» **Task item**: What you return must be the lines of the data that hold the word "frametitle".

=== Section Start ===

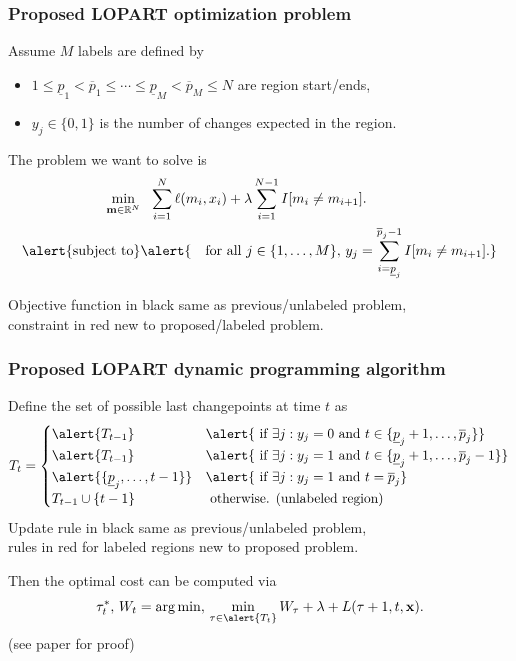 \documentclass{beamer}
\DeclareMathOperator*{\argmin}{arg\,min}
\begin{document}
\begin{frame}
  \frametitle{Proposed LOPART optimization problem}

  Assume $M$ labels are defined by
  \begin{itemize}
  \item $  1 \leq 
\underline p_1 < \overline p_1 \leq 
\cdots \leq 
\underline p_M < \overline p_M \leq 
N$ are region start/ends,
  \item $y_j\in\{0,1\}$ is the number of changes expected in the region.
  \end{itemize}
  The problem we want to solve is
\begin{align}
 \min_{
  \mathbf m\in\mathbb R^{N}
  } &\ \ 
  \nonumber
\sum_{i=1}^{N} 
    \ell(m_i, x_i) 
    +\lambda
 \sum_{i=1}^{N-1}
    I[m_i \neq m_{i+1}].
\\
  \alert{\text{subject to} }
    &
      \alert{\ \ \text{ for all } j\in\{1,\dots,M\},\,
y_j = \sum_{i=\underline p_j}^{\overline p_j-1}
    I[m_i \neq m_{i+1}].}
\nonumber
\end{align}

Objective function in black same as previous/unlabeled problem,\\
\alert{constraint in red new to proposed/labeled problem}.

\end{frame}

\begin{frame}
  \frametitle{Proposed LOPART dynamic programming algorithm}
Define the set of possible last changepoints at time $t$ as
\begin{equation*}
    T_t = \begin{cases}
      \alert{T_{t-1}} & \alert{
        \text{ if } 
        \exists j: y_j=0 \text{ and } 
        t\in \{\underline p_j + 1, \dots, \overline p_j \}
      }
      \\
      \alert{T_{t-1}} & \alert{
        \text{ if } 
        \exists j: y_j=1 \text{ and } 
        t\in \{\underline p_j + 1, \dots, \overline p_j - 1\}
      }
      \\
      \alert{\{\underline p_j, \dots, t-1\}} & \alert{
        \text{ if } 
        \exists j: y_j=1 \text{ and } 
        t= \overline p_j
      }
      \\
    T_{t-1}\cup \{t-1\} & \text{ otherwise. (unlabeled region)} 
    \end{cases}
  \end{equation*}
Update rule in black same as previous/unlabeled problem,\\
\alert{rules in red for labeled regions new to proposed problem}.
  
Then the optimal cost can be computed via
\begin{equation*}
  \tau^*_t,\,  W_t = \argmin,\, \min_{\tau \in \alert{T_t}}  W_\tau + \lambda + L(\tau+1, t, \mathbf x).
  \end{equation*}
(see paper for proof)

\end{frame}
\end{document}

=== Section End ===

» **Response to this task**:
  \frametitle{Proposed LOPART optimization problem}
  \frametitle{Proposed LOPART dynamic programming algorithm}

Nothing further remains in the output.